In such a case, the callback function should check the reference count in the H5G_stat_t buffer as returned by H5Gget_objinfo. If the count is greater than one, there is more than one path to the object in question and it may be in a loop; the program should act accordingly. For example, it may be necessary to construct a global table of all the objects visited. Note that the object’s name is not unique, but the full path and the object number (found in the above-mentioned H5G_stat_t buffer) are unique within an individual HDF5 file.

9. Examples of File Structures

This section presents several samples of HDF5 file structures.

  
a) The file contains three groups: the root group, /group1, and /group2.    b) The dataset dset1 (or /group1/dset1) is created in /group1.
  
c) A link named dset2 to the same dataset is created in /group2.    d) The link from /group1 to dset1 is removed. The dataset is still in the file, but can be accessed only as /group2/dset2.
Figure 27

Figure 27 shows examples of the structure of a file with three groups and one dataset. The file in Figure 27a contains three groups: the root group and two member groups. In Figure 27b, the dataset dset1 has been created in /group1. In Figure 27c, a link named dset2 from /group2 to the dataset has been added. Note that there is only one copy of the dataset; there are two links to it and it can be accessed either as /group1/dset1 or as /group2/dset2.

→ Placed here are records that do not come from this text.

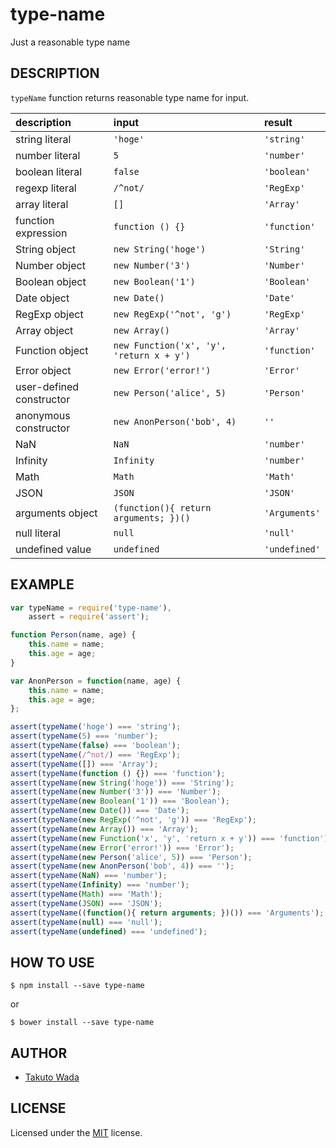 type-name
================================

Just a reasonable type name


DESCRIPTION
---------------------------------------

`typeName` function returns reasonable type name for input.

| description    | input   | result      |
|:---------------|:--------|:------------|
| string literal | `'hoge'` | `'string'` |
| number literal | `5` | `'number'` |
| boolean literal | `false` | `'boolean'` |
| regexp literal | `/^not/` | `'RegExp'` |
| array literal | `[]` | `'Array'` |
| function expression | `function () {}` | `'function'` |
| String object | `new String('hoge')` | `'String'` |
| Number object | `new Number('3')` | `'Number'` |
| Boolean object |`new Boolean('1')` | `'Boolean'` |
| Date object | `new Date()` | `'Date'` |
| RegExp object | `new RegExp('^not', 'g')` | `'RegExp'` |
| Array object | `new Array()` | `'Array'` |
| Function object | `new Function('x', 'y', 'return x + y')` | `'function'` |
| Error object | `new Error('error!')` | `'Error'` |
| user-defined constructor | `new Person('alice', 5)` | `'Person'` |
| anonymous constructor | `new AnonPerson('bob', 4)` | `''` |
| NaN | `NaN` | `'number'` |
| Infinity | `Infinity` | `'number'` |
| Math | `Math` | `'Math'` |
| JSON | `JSON` | `'JSON'` |
| arguments object | `(function(){ return arguments; })()` | `'Arguments'` |
| null literal | `null` | `'null'` |
| undefined value | `undefined` | `'undefined'` |


EXAMPLE
---------------------------------------

```javascript
var typeName = require('type-name'),
    assert = require('assert');

function Person(name, age) {
    this.name = name;
    this.age = age;
}

var AnonPerson = function(name, age) {
    this.name = name;
    this.age = age;
};

assert(typeName('hoge') === 'string');
assert(typeName(5) === 'number');
assert(typeName(false) === 'boolean');
assert(typeName(/^not/) === 'RegExp');
assert(typeName([]) === 'Array');
assert(typeName(function () {}) === 'function');
assert(typeName(new String('hoge')) === 'String');
assert(typeName(new Number('3')) === 'Number');
assert(typeName(new Boolean('1')) === 'Boolean');
assert(typeName(new Date()) === 'Date');
assert(typeName(new RegExp('^not', 'g')) === 'RegExp');
assert(typeName(new Array()) === 'Array');
assert(typeName(new Function('x', 'y', 'return x + y')) === 'function');
assert(typeName(new Error('error!')) === 'Error');
assert(typeName(new Person('alice', 5)) === 'Person');
assert(typeName(new AnonPerson('bob', 4)) === '');
assert(typeName(NaN) === 'number');
assert(typeName(Infinity) === 'number');
assert(typeName(Math) === 'Math');
assert(typeName(JSON) === 'JSON');
assert(typeName((function(){ return arguments; })()) === 'Arguments');
assert(typeName(null) === 'null');
assert(typeName(undefined) === 'undefined');
```


HOW TO USE
---------------------------------------

    $ npm install --save type-name

or

    $ bower install --save type-name


AUTHOR
---------------------------------------
* [Takuto Wada](http://github.com/twada)


LICENSE
---------------------------------------
Licensed under the [MIT](http://twada.mit-license.org/) license.
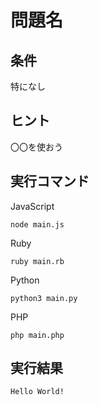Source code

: # 問題名

## 条件

特になし

## ヒント

〇〇を使おう

## 実行コマンド

JavaScript
```shell:
node main.js
```
Ruby
```shell:
ruby main.rb
```
Python
```shell:
python3 main.py
```
PHP
```shell:
php main.php
```

## 実行結果

```shell:
Hello World!
```
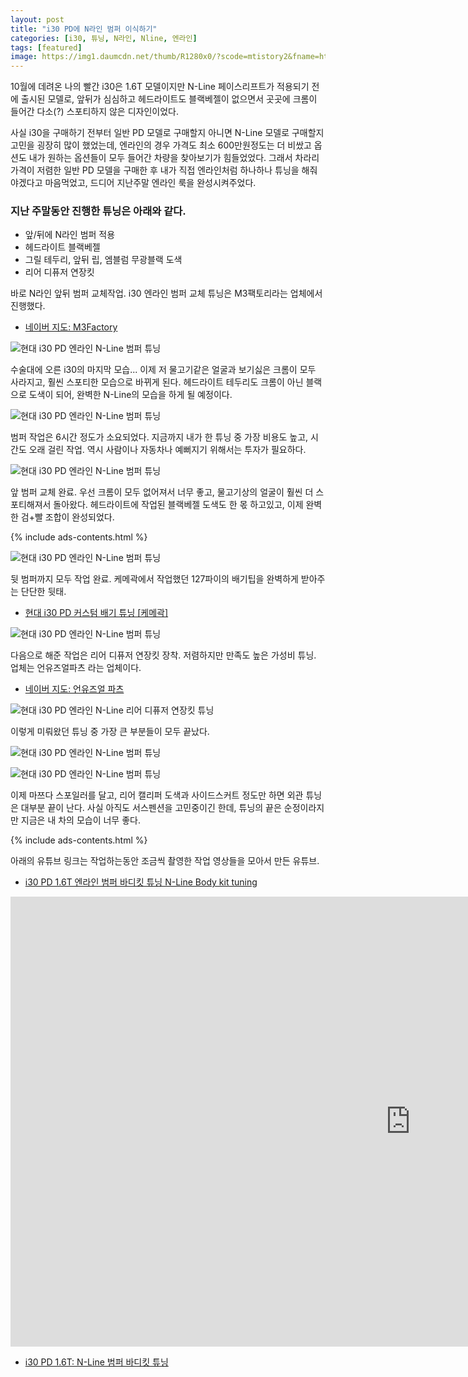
 ```yaml
---
layout: post
title: "i30 PD에 N라인 범퍼 이식하기"
categories: [i30, 튜닝, N라인, Nline, 엔라인]
tags: [featured]
image: https://img1.daumcdn.net/thumb/R1280x0/?scode=mtistory2&fname=https%3A%2F%2Fblog.kakaocdn.net%2Fdn%2FYkI7t%2FbtrpwO2hNg1%2Fi3xuzhwEPqN4EXBGEGnlXK%2Fimg.jpg
---
```


10월에 데려온 나의 빨간 i30은 1.6T 모델이지만 N-Line 페이스리프트가 적용되기 전에 출시된 모델로, 앞뒤가 심심하고 헤드라이트도 블랙베젤이 없으면서 곳곳에 크롬이 들어간 다소(?) 스포티하지 않은 디자인이었다.

사실 i30을 구매하기 전부터 일반 PD 모델로 구매할지 아니면 N-Line 모델로 구매할지 고민을 굉장히 많이 했었는데, 엔라인의 경우 가격도 최소 600만원정도는 더 비쌌고 옵션도 내가 원하는 옵션들이 모두 들어간 차량을 찾아보기가 힘들었었다. 그래서 차라리 가격이 저렴한 일반 PD 모델을 구매한 후 내가 직접 엔라인처럼 하나하나 튜닝을 해줘야겠다고 마음먹었고, 드디어 지난주말 엔라인 룩을 완성시켜주었다.

### 지난 주말동안 진행한 튜닝은 아래와 같다.
- 앞/뒤에 N라인 범퍼 적용
- 헤드라이트 블랙베젤
- 그릴 테두리, 앞뒤 립, 엠블럼 무광블랙 도색
- 리어 디퓨저 연장킷

바로 N라인 앞뒤 범퍼 교체작업. i30 엔라인 범퍼 교체 튜닝은 M3팩토리라는 업체에서 진행했다.

- <a href="http://naver.me/GhPSta2B" rel="noopener noreferrer" target="_blank" title="네이버 지도: M3Factory" class="markdown-link">네이버 지도: M3Factory</a>

![현대 i30 PD 엔라인 N-Line 범퍼 튜닝](https://img1.daumcdn.net/thumb/R1280x0/?scode=mtistory2&fname=https%3A%2F%2Fblog.kakaocdn.net%2Fdn%2FPocK0%2FbtrplgTfztG%2FKBKFRzZOQcz82z8wFr8vRk%2Fimg.jpg)

수술대에 오른 i30의 마지막 모습... 이제 저 물고기같은 얼굴과 보기싫은 크롬이 모두 사라지고, 훨씬 스포티한 모습으로 바뀌게 된다. 헤드라이트 테두리도 크롬이 아닌 블랙으로 도색이 되어, 완벽한 N-Line의 모습을 하게 될 예정이다.

![현대 i30 PD 엔라인 N-Line 범퍼 튜닝](https://img1.daumcdn.net/thumb/R1280x0/?scode=mtistory2&fname=https%3A%2F%2Fblog.kakaocdn.net%2Fdn%2FbshNUA%2FbtrpiuxE5yg%2Fz3UBjmA7EL1YDkjAGYckI0%2Fimg.jpg)

범퍼 작업은 6시간 정도가 소요되었다. 지금까지 내가 한 튜닝 중 가장 비용도 높고, 시간도 오래 걸린 작업. 역시 사람이나 자동차나 예뻐지기 위해서는 투자가 필요하다.

![현대 i30 PD 엔라인 N-Line 범퍼 튜닝](https://img1.daumcdn.net/thumb/R1280x0/?scode=mtistory2&fname=https%3A%2F%2Fblog.kakaocdn.net%2Fdn%2FEaxg7%2FbtrpBC7QiAb%2F801KomtXWEfykiiP6fIIDk%2Fimg.jpg)

앞 범퍼 교체 완료. 우선 크롬이 모두 없어져서 너무 좋고, 물고기상의 얼굴이 훨씬 더 스포티해져서 돌아왔다. 헤드라이트에 작업된 블랙베젤 도색도 한 몫 하고있고, 이제 완벽한 검+빨 조합이 완성되었다.

{% include ads-contents.html %}

![현대 i30 PD 엔라인 N-Line 범퍼 튜닝](https://img1.daumcdn.net/thumb/R1280x0/?scode=mtistory2&fname=https%3A%2F%2Fblog.kakaocdn.net%2Fdn%2FblqmR3%2FbtrpthK90cu%2FbpzwiKIK2kYkMNbu8ozR1K%2Fimg.jpg)

뒷 범퍼까지 모두 작업 완료. 케메곽에서 작업했던 127파이의 배기팁을 완벽하게 받아주는 단단한 뒷태.

- <a href="https://spemer.github.io/현대-i30-pd-커스텀-배기-튜닝-케메곽/" target="_blank" title="현대 i30 PD 커스텀 배기 튜닝 [케메곽]" class="markdown-link">현대 i30 PD 커스텀 배기 튜닝 [케메곽]</a>

![현대 i30 PD 엔라인 N-Line 범퍼 튜닝](https://img1.daumcdn.net/thumb/R1280x0/?scode=mtistory2&fname=https%3A%2F%2Fblog.kakaocdn.net%2Fdn%2FcfoQuj%2FbtrplgMrHqD%2FgK3K5IcKrNFtAaR2pQMTb1%2Fimg.jpg)

다음으로 해준 작업은 리어 디퓨저 연장킷 장착. 저렴하지만 만족도 높은 가성비 튜닝. 업체는 언유즈얼파츠 라는 업체이다.

- <a href="http://naver.me/FWv0eDoJ" rel="noopener noreferrer" target="_blank" title="네이버 지도: 언유즈얼 파츠" class="markdown-link">네이버 지도: 언유즈얼 파츠</a>

![현대 i30 PD 엔라인 N-Line 리어 디퓨저 연장킷 튜닝](https://img1.daumcdn.net/thumb/R1280x0/?scode=mtistory2&fname=https%3A%2F%2Fblog.kakaocdn.net%2Fdn%2F6LMgH%2Fbtrpthj5MsX%2F3BkBPJIAgk2UFNTOpPxQsK%2Fimg.jpg)

이렇게 미뤄왔던 튜닝 중 가장 큰 부분들이 모두 끝났다.

![현대 i30 PD 엔라인 N-Line 범퍼 튜닝](https://img1.daumcdn.net/thumb/R1280x0/?scode=mtistory2&fname=https%3A%2F%2Fblog.kakaocdn.net%2Fdn%2FYkI7t%2FbtrpwO2hNg1%2Fi3xuzhwEPqN4EXBGEGnlXK%2Fimg.jpg)

![현대 i30 PD 엔라인 N-Line 범퍼 튜닝](https://img1.daumcdn.net/thumb/R1280x0/?scode=mtistory2&fname=https%3A%2F%2Fblog.kakaocdn.net%2Fdn%2Fb1ErrP%2FbtrppzleSUM%2FsKae5eW5yKp4iNlqRaJvZ1%2Fimg.jpg)

이제 마쯔다 스포일러를 달고, 리어 캘리퍼 도색과 사이드스커트 정도만 하면 외관 튜닝은 대부분 끝이 난다. 사실 아직도 서스펜션을 고민중이긴 한데, 튜닝의 끝은 순정이라지만 지금은 내 차의 모습이 너무 좋다.

{% include ads-contents.html %}

아래의 유튜브 링크는 작업하는동안 조금씩 촬영한 작업 영상들을 모아서 만든 유튜브.

- <a href="https://youtu.be/2zv1aEAqMVA" rel="noopener noreferrer" target="_blank" title="i30 PD 1.6T 엔라인 범퍼 바디킷 튜닝 N-Line Body kit tuning" class="markdown-link">i30 PD 1.6T 엔라인 범퍼 바디킷 튜닝 N-Line Body kit tuning</a>

<iframe width="1280" height="720" src="https://www.youtube.com/embed/2zv1aEAqMVA" title="YouTube video player" frameborder="0" allow="accelerometer; autoplay; clipboard-write; encrypted-media; gyroscope; picture-in-picture" allowfullscreen></iframe>

- <a href="https://blog.naver.com/ghsspower/222607881009" rel="noopener noreferrer" target="_blank" title="i30 PD 1.6T: N-Line 범퍼 바디킷 튜닝" class="markdown-link">i30 PD 1.6T: N-Line 범퍼 바디킷 튜닝</a>
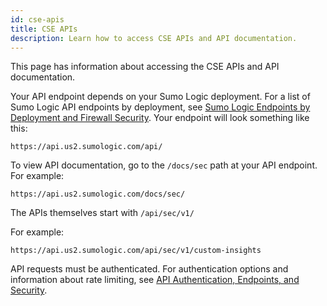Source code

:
 ```yaml
---
id: cse-apis
title: CSE APIs
description: Learn how to access CSE APIs and API documentation.
---
```


This page has information about accessing the CSE APIs and API documentation.

Your API endpoint depends on your Sumo Logic deployment. For a list of Sumo Logic API endpoints by deployment, see [Sumo Logic Endpoints by Deployment and Firewall Security](../api/getting-started/#sumo-logic-endpoints-by-deployment-and-firewall-security). Your endpoint will look something like this:

`https://api.us2.sumologic.com/api/`

To view API documentation, go to the `/docs/sec` path at your API endpoint. For example:

`https://api.us2.sumologic.com/docs/sec/`

The APIs themselves start with `/api/sec/v1/`

For example:  

`https://api.us2.sumologic.com/api/sec/v1/custom-insights`

API requests must be authenticated. For authentication options and information about rate limiting, see [API Authentication, Endpoints, and Security](../api/getting-started/). 
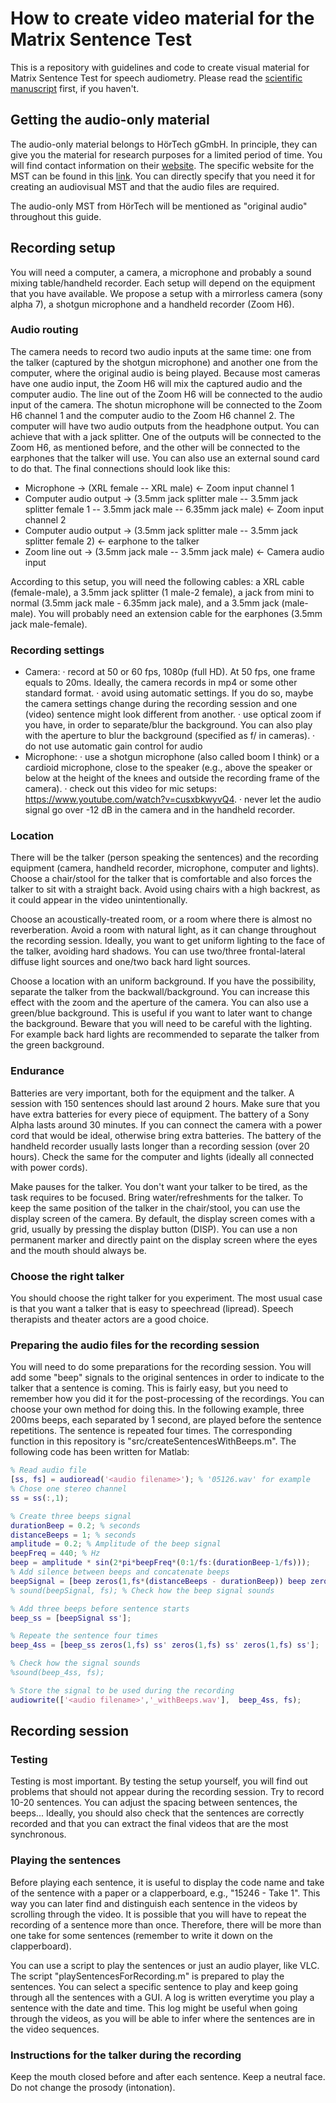 # How to create video material for the Matrix Sentence Test
This is a repository with guidelines and code to create visual material for Matrix Sentence Test for speech audiometry. Please read the [scientific manuscript](https://arxiv.org/abs/1912.04700) first, if you haven't.

## Getting the audio-only material
The audio-only material belongs to HörTech gGmbH. In principle, they can give you the material for research purposes for a limited period of time. You will find contact information on their [website](https://www.hoertech.de/en). The specific website for the MST can be found in this [link](https://www.hoertech.de/en/devices/intma.html). You can directly specify that you need it for creating an audiovisual MST and that the audio files are required.

The audio-only MST from HörTech will be mentioned as "original audio" throughout this guide.

## Recording setup
You will need a computer, a camera, a microphone and probably a sound mixing table/handheld recorder. Each setup will depend on the equipment that you have available. We propose a setup with a mirrorless camera (sony alpha 7), a shotgun microphone and a handheld recorder (Zoom H6).

### Audio routing
The camera needs to record two audio inputs at the same time: one from the talker (captured by the shotgun microphone) and another one from the computer, where the original audio is being played. Because most cameras have one audio input, the Zoom H6 will mix the captured audio and the computer audio. The line out of the Zoom H6 will be connected to the audio input of the camera. The shotun microphone will be connected to the Zoom H6 channel 1 and the computer audio to the Zoom H6 channel 2. The computer will have two audio outputs from the headphone output. You can achieve that with a jack splitter. One of the outputs will be connected to the Zoom H6, as mentioned before, and the other will be connected to the earphones that the talker will use. You can also use an external sound card to do that. The final connections should look like this:
- Microphone -> (XRL female -- XRL male) <- Zoom input channel 1
- Computer audio output -> (3.5mm jack splitter male -- 3.5mm jack splitter female 1 -- 3.5mm jack male -- 6.35mm jack male) <- Zoom input channel 2
- Computer audio output -> (3.5mm jack splitter male -- 3.5mm jack splitter female 2) <- earphone to the talker
- Zoom line out -> (3.5mm jack male -- 3.5mm jack male) <- Camera audio input

According to this setup, you will need the following cables: a XRL cable (female-male), a 3.5mm jack splitter (1 male-2 female), a jack from mini to normal (3.5mm jack male - 6.35mm jack male), and a 3.5mm jack (male-male). You will probably need an extension cable for the earphones (3.5mm jack male-female).

### Recording settings
- Camera:
   · record at 50 or 60 fps, 1080p (full HD). At 50 fps, one frame equals to 20ms. Ideally, the camera records in mp4 or some other standard format.
   · avoid using automatic settings. If you do so, maybe the camera settings change during the recording session and one (video) sentence might look different from another.
   · use optical zoom if you have, in order to separate/blur the background. You can also play with the aperture to blur the background (specified as f/<number> in cameras).
   · do not use automatic gain control for audio
- Microphone:
  · use a shotgun microphone (also called boom I think) or a cardioid microphone, close to the speaker (e.g., above the speaker or below at the height of the knees and outside the recording frame of the camera).
  · check out this video for mic setups: https://www.youtube.com/watch?v=cusxbkwyvQ4.
  · never let the audio signal go over -12 dB in the camera and in the handheld recorder.

### Location
There will be the talker (person speaking the sentences) and the recording equipment (camera, handheld recorder, microphone, computer and lights). Choose a chair/stool for the talker that is comfortable and also forces the talker to sit with a straight back. Avoid using chairs with a high backrest, as it could appear in the video unintentionally.

Choose an acoustically-treated room, or a room where there is almost no reverberation. Avoid a room with natural light, as it can change throughout the recording session. Ideally, you want to get uniform lighting to the face of the talker, avoiding hard shadows. You can use two/three frontal-lateral diffuse light sources and one/two back hard light sources.

Choose a location with an uniform background. If you have the possibility, separate the talker from the backwall/background. You can increase this effect with the zoom and the aperture of the camera. You can also use a green/blue background. This is useful if you want to later want to change the background. Beware that you will need to be careful with the lighting. For example back hard lights are recommended to separate the talker from the green background.

### Endurance
Batteries are very important, both for the equipment and the talker. A session with 150 sentences should last around 2 hours. Make sure that you have extra batteries for every piece of equipment. The battery of a Sony Alpha lasts around 30 minutes. If you can connect the camera with a power cord that would be ideal, otherwise bring extra batteries. The battery of the handheld recorder usually lasts longer than a recording session (over 20 hours). Check the same for the computer and lights (ideally all connected with power cords).

Make pauses for the talker. You don't want your talker to be tired, as the task requires to be focused. Bring water/refreshments for the talker. To keep the same position of the talker in the chair/stool, you can use the display screen of the camera. By default, the display screen comes with a grid, usually by pressing the display button (DISP). You can use a non permanent marker and directly paint on the display screen where the eyes and the mouth should always be.

### Choose the right talker
You should choose the right talker for you experiment. The most usual case is that you want a talker that is easy to speechread (lipread). Speech therapists and theater actors are a good choice.

### Preparing the audio files for the recording session
You will need to do some preparations for the recording session. You will add some "beep" signals to the original sentences in order to indicate to the talker that a sentence is coming. This is fairly easy, but you need to remember how you did it for the post-processing of the recordings. You can choose your own method for doing this. In the following example, three 200ms beeps, each separated by 1 second, are played before the sentence repetitions. The sentence is repeated four times. The corresponding function in this repository is "src/createSentencesWithBeeps.m". The following code has been written for Matlab:
```MATLAB
% Read audio file
[ss, fs] = audioread('<audio filename>'); % '05126.wav' for example
% Chose one stereo channel
ss = ss(:,1);

% Create three beeps signal
durationBeep = 0.2; % seconds
distanceBeeps = 1; % seconds
amplitude = 0.2; % Amplitude of the beep signal
beepFreq = 440; % Hz
beep = amplitude * sin(2*pi*beepFreq*(0:1/fs:(durationBeep-1/fs)));
% Add silence between beeps and concatenate beeps
beepSignal = [beep zeros(1,fs*(distanceBeeps - durationBeep)) beep zeros(1,fs*(distanceBeeps - durationBeep)) beep zeros(1,fs*(distanceBeeps - durationBeep))];
% sound(beepSignal, fs); % Check how the beep signal sounds

% Add three beeps before sentence starts
beep_ss = [beepSignal ss'];

% Repeate the sentence four times
beep_4ss = [beep_ss zeros(1,fs) ss' zeros(1,fs) ss' zeros(1,fs) ss'];

% Check how the signal sounds
%sound(beep_4ss, fs);

% Store the signal to be used during the recording
audiowrite(['<audio filename>','_withBeeps.wav'],  beep_4ss, fs);

```

## Recording session

### Testing
Testing is most important. By testing the setup yourself, you will find out problems that should not appear during the recording session. Try to record 10-20 sentences. You can adjust the spacing between sentences, the beeps... Ideally, you should also check that the sentences are correctly recorded and that you can extract the final videos that are the most synchronous.

### Playing the sentences
Before playing each sentence, it is useful to display the code name and take of the sentence with a paper or a clapperboard, e.g., "15246 - Take 1". This way you can later find and distinguish each sentence in the videos by scrolling through the video. It is possible that you will have to repeat the recording of a sentence more than once. Therefore, there will be more than one take for some sentences (remember to write it down on the clapperboard).

You can use a script to play the sentences or just an audio player, like VLC. The script "playSentencesForRecording.m" is prepared to play the sentences. You can select a specific sentence to play and keep going through all the sentences with a GUI. A log is written everytime you play a sentence with the date and time. This log might be useful when going through the videos, as you will be able to infer where the sentences are in the video sequences.

### Instructions for the talker during the recording
Keep the mouth closed before and after each sentence. Keep a neutral face. Do not change the prosody (intonation).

Figure 27d illustrates that one of the two links to the dataset can be deleted. In this case, the link from /group1 has been removed. The dataset itself has not been deleted; it is still in the file but can only be accessed as /group1/dset2.

  
a) dset1 has two names: /group2/dset1 and /group1/GXX/dset1.    b) dset1 again has two names: /group1/dset1 and /group1/dset2.
  
c) dset1 has three names: /group1/dset1, /group2/dset2, and /group1/GXX/dset2.    d) dset1 has an infinite number of available path names.
Figure 28

Figure 28 illustrates loops in an HDF5 file structure. The file in Figure 28a contains three groups and a dataset; group2 is a member of the root group and of the root group’s other member group, group1. group2 thus can be accessed by either of two paths: /group2 or /group1/GXX. Similarly, the dataset can be accessed either as /group2/dset1 or as /group1/GXX/dset1.

Figure 28b illustrates a different case: the dataset is a member of a single group but with two links, or names, in that group. In this case, the dataset again has two names, /group1/dset1 and /group1/dset2.

In Figure 28c, the dataset dset1 is a member of two groups, one of which can be accessed by either of two names. The dataset thus has three path names: /group1/dset1, /group2/dset2, and /group1/GXX/dset2.

And in Figure 28d, two of the groups are members of each other and the dataset is a member of both groups. In this case, there are an infinite number of paths to the dataset because GXX and GYY can be traversed any number of times on the way from the root group, /, to the dataset. This can yield a path name such as /group1/GXX/GYY/GXX/GYY/GXX/dset2.

  
a) The file contains only hard links.    b) A soft link is added from group2 to /group1/dset1.
  
c) A soft link named dset3 is added with a target that does not yet exist.    d) Tht target of soft link is created or linked.
Figure 29

Figure 29 takes us into the realm of soft links. The original file, in Figure 29a, contains only three hard links. In Figure 29b, a soft link named dset2 from group2 to /group1/dset1 has been created, making this dataset accessible as /group2/dset2.

In Figure 29c, another soft link has been created in group2. But this time the soft link, dset3, points to a target object that does not yet exist. That target object, dset, has been added in Figure 29d and is now accessible as either /group2/dset or /group2/dset3.



1It could be said that HDF5 extends the organizing concepts of a file system to the internal structure of a single file.

2As of HDF5-1.4, the storage used for an object is reclaimed, even if all links are deleted.